Many of these shifts stem from the nuclear deal, which released between $120 billion and $150 billion in frozen assets and freed Iran from arduous economic sanctions, providing Tehran the resources to expand its military and clandestine capabilities. Iran’s Quds Force used its share of the windfall to beef up support for Iraqi Shiite militias, Syria’s Assad, and Hezbollah in Lebanon and Syria. In response, the Emirates and other U.S. friends rightly want more-advanced arms.

Less reported, but of vital importance to the Gulf Cooperation Council’s six Arab member states, was Iran’s dramatic expansion of support for Yemen’s Houthi rebels. Previous Iranian aid to the Houthis had been intended to stalemate Saudi and Emirati efforts to install a stable, pro-GCC government in San’a, but in 2017 Tehran ramped up shipments of sophisticated weaponry that could strike far beyond Yemen’s borders. This threatened Saudi Arabia’s oil infrastructure; important civilian airports in Riyadh, Dubai and Abu Dhabi; and commercial shipping in the Red Sea and the Bab el-Mandeb Strait, critical sea lanes to the Suez Canal.

The Gulf Arab states are entirely justified in resisting Tehran’s intrusion into their backyard. Yemen’s conflict has had more than its share of brutality, much of it caused by the Houthis’ inhumanity and ruthless exploitation of food-aid programs. Iran’s intervention and cynical manipulation of the disarray has compounded the humanitarian problem.

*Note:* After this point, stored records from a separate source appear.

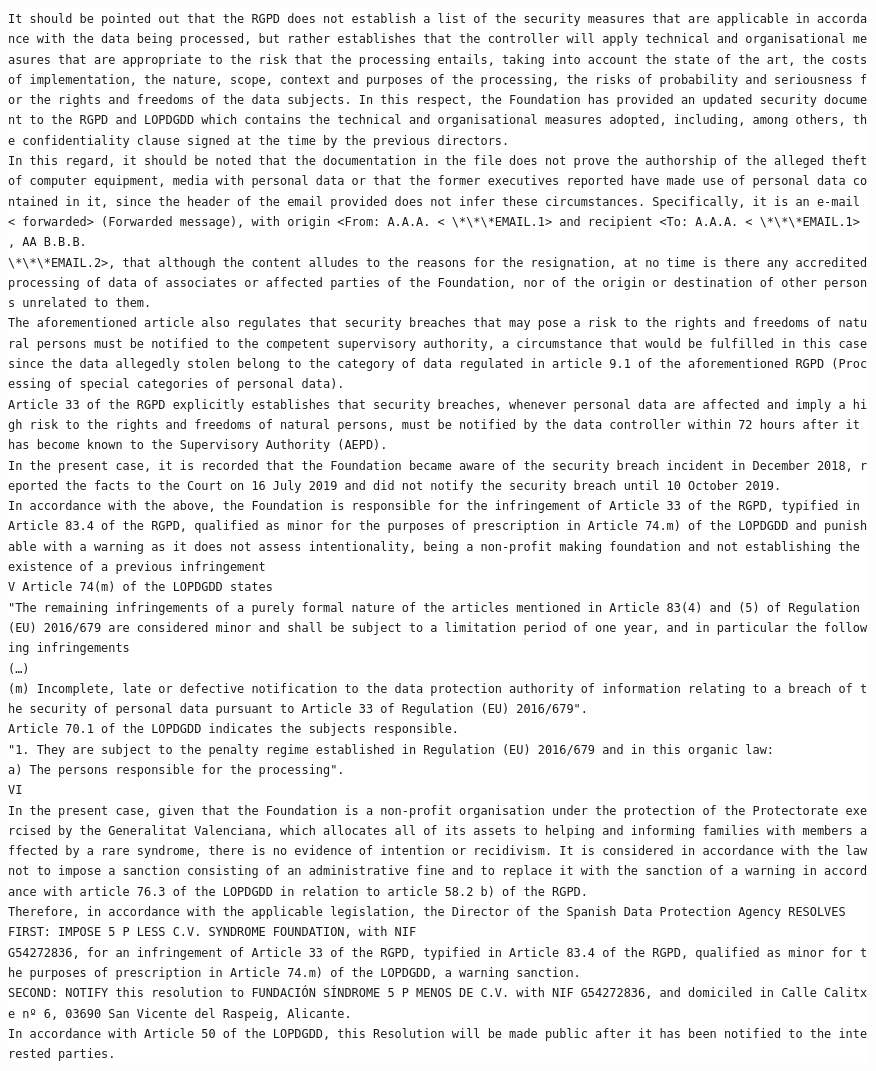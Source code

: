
 ```
It should be pointed out that the RGPD does not establish a list of the security measures that are applicable in accordance with the data being processed, but rather establishes that the controller will apply technical and organisational measures that are appropriate to the risk that the processing entails, taking into account the state of the art, the costs of implementation, the nature, scope, context and purposes of the processing, the risks of probability and seriousness for the rights and freedoms of the data subjects. In this respect, the Foundation has provided an updated security document to the RGPD and LOPDGDD which contains the technical and organisational measures adopted, including, among others, the confidentiality clause signed at the time by the previous directors.
In this regard, it should be noted that the documentation in the file does not prove the authorship of the alleged theft of computer equipment, media with personal data or that the former executives reported have made use of personal data contained in it, since the header of the email provided does not infer these circumstances. Specifically, it is an e-mail < forwarded> (Forwarded message), with origin <From: A.A.A. < \*\*\*EMAIL.1> and recipient <To: A.A.A. < \*\*\*EMAIL.1> , AA B.B.B.
\*\*\*EMAIL.2>, that although the content alludes to the reasons for the resignation, at no time is there any accredited processing of data of associates or affected parties of the Foundation, nor of the origin or destination of other persons unrelated to them.
The aforementioned article also regulates that security breaches that may pose a risk to the rights and freedoms of natural persons must be notified to the competent supervisory authority, a circumstance that would be fulfilled in this case since the data allegedly stolen belong to the category of data regulated in article 9.1 of the aforementioned RGPD (Processing of special categories of personal data). 
Article 33 of the RGPD explicitly establishes that security breaches, whenever personal data are affected and imply a high risk to the rights and freedoms of natural persons, must be notified by the data controller within 72 hours after it has become known to the Supervisory Authority (AEPD). 
In the present case, it is recorded that the Foundation became aware of the security breach incident in December 2018, reported the facts to the Court on 16 July 2019 and did not notify the security breach until 10 October 2019.   
In accordance with the above, the Foundation is responsible for the infringement of Article 33 of the RGPD, typified in Article 83.4 of the RGPD, qualified as minor for the purposes of prescription in Article 74.m) of the LOPDGDD and punishable with a warning as it does not assess intentionality, being a non-profit making foundation and not establishing the existence of a previous infringement 
V Article 74(m) of the LOPDGDD states 
"The remaining infringements of a purely formal nature of the articles mentioned in Article 83(4) and (5) of Regulation (EU) 2016/679 are considered minor and shall be subject to a limitation period of one year, and in particular the following infringements
(…)
(m) Incomplete, late or defective notification to the data protection authority of information relating to a breach of the security of personal data pursuant to Article 33 of Regulation (EU) 2016/679".
Article 70.1 of the LOPDGDD indicates the subjects responsible. 
"1. They are subject to the penalty regime established in Regulation (EU) 2016/679 and in this organic law: 
a) The persons responsible for the processing".
VI
In the present case, given that the Foundation is a non-profit organisation under the protection of the Protectorate exercised by the Generalitat Valenciana, which allocates all of its assets to helping and informing families with members affected by a rare syndrome, there is no evidence of intention or recidivism. It is considered in accordance with the law not to impose a sanction consisting of an administrative fine and to replace it with the sanction of a warning in accordance with article 76.3 of the LOPDGDD in relation to article 58.2 b) of the RGPD.
Therefore, in accordance with the applicable legislation, the Director of the Spanish Data Protection Agency RESOLVES
FIRST: IMPOSE 5 P LESS C.V. SYNDROME FOUNDATION, with NIF
G54272836, for an infringement of Article 33 of the RGPD, typified in Article 83.4 of the RGPD, qualified as minor for the purposes of prescription in Article 74.m) of the LOPDGDD, a warning sanction.
SECOND: NOTIFY this resolution to FUNDACIÓN SÍNDROME 5 P MENOS DE C.V. with NIF G54272836, and domiciled in Calle Calitxe nº 6, 03690 San Vicente del Raspeig, Alicante.
In accordance with Article 50 of the LOPDGDD, this Resolution will be made public after it has been notified to the interested parties. 
```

Blocking arms sales to the U.A.E. or Saudi Arabia wouldn’t ameliorate conditions in Yemen. The Emiratis have scaled back their involvement, and the Saudi-led coalition has taken much-needed steps to avoid civilian casualties. U.S. weapons are needed more urgently to defend against Iran’s threat in the Gulf. U.S. vacillation could thwart the emerging Israeli-Arab template for regional peace and stability. The Arabs are deeply concerned by President Trump’s policy gyrations, including troop withdrawals from Iraq and Afghanistan. They fear that under Joe Biden the U.S. presence will recede further, leaving them increasingly vulnerable to Iran’s aspirations for hegemony.

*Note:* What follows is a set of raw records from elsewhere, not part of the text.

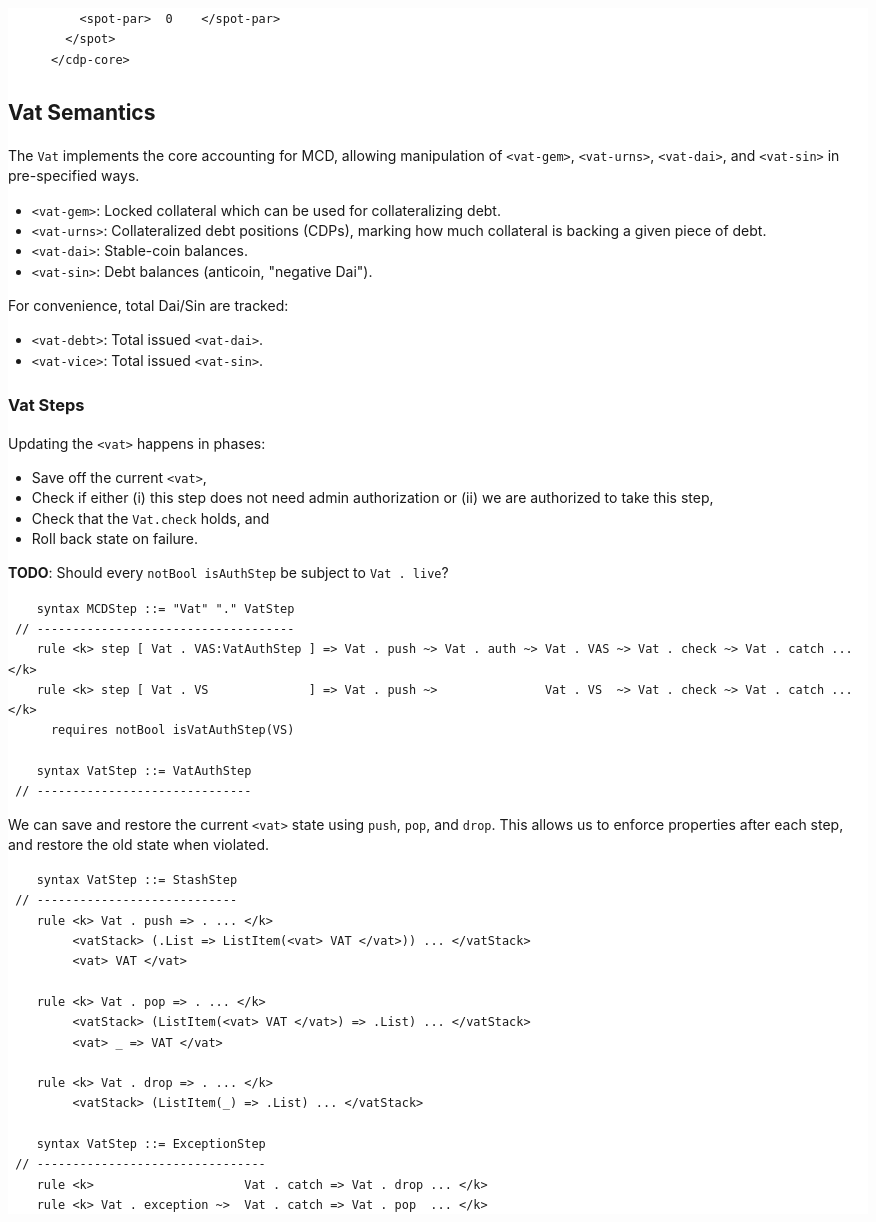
```k
          <spot-par>  0    </spot-par>
        </spot>
      </cdp-core>
```

Vat Semantics
-------------

The `Vat` implements the core accounting for MCD, allowing manipulation of `<vat-gem>`, `<vat-urns>`, `<vat-dai>`, and `<vat-sin>` in pre-specified ways.

-   `<vat-gem>`: Locked collateral which can be used for collateralizing debt.
-   `<vat-urns>`: Collateralized debt positions (CDPs), marking how much collateral is backing a given piece of debt.
-   `<vat-dai>`: Stable-coin balances.
-   `<vat-sin>`: Debt balances (anticoin, "negative Dai").

For convenience, total Dai/Sin are tracked:

-   `<vat-debt>`: Total issued `<vat-dai>`.
-   `<vat-vice>`: Total issued `<vat-sin>`.

### Vat Steps

Updating the `<vat>` happens in phases:

-   Save off the current `<vat>`,
-   Check if either (i) this step does not need admin authorization or (ii) we are authorized to take this step,
-   Check that the `Vat.check` holds, and
-   Roll back state on failure.

**TODO**: Should every `notBool isAuthStep` be subject to `Vat . live`?

```k
    syntax MCDStep ::= "Vat" "." VatStep
 // ------------------------------------
    rule <k> step [ Vat . VAS:VatAuthStep ] => Vat . push ~> Vat . auth ~> Vat . VAS ~> Vat . check ~> Vat . catch ... </k>
    rule <k> step [ Vat . VS              ] => Vat . push ~>               Vat . VS  ~> Vat . check ~> Vat . catch ... </k>
      requires notBool isVatAuthStep(VS)

    syntax VatStep ::= VatAuthStep
 // ------------------------------
```

We can save and restore the current `<vat>` state using `push`, `pop`, and `drop`.
This allows us to enforce properties after each step, and restore the old state when violated.

```k
    syntax VatStep ::= StashStep
 // ----------------------------
    rule <k> Vat . push => . ... </k>
         <vatStack> (.List => ListItem(<vat> VAT </vat>)) ... </vatStack>
         <vat> VAT </vat>

    rule <k> Vat . pop => . ... </k>
         <vatStack> (ListItem(<vat> VAT </vat>) => .List) ... </vatStack>
         <vat> _ => VAT </vat>

    rule <k> Vat . drop => . ... </k>
         <vatStack> (ListItem(_) => .List) ... </vatStack>

    syntax VatStep ::= ExceptionStep
 // --------------------------------
    rule <k>                     Vat . catch => Vat . drop ... </k>
    rule <k> Vat . exception ~>  Vat . catch => Vat . pop  ... </k>
```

Unlike in years past, Israel doesn’t object to the proposed arms deal. While it is too early to call Israel’s ties with the Arabs “alliances,” such relations could arise. In any case, they are all U.S. allies. Strengthening these links benefits America.

Other than virtue signaling, what conceivable reason is there to oppose arming a vulnerable ally, the U.A.E.? The most troubling possibility is that Mr. Biden and Senate Democrats cling to the romantic notion that Tehran’s ayatollahs long to join “the international community.” If only America and its regional allies dropped their hostility and Washington rejoined the 2015 deal, the argument goes, Iran’s nuclear-weapons and ballistic-missile programs would cease to be problems. Other issues could be negotiated and the Middle East would be at peace. This was nonsense in 2015 and still is.

The Biden team stresses constantly the need to strengthen relations with allies—conventional wisdom for all but Mr. Trump. But not every ally thinks alike. America’s Middle Eastern friends, who live well within range of Tehran’s missiles, drones, terrorist proxies and conventional forces, don’t buy the “peace in our time” theory. U.S. allies in Europe want to revitalize the nuclear deal, but does it tell us anything that Russia and China agree?

This is an early test: Does Mr. Biden know that Iran is the biggest threat to regional security? Will he realize how dramatically the ground in the Middle East has shifted?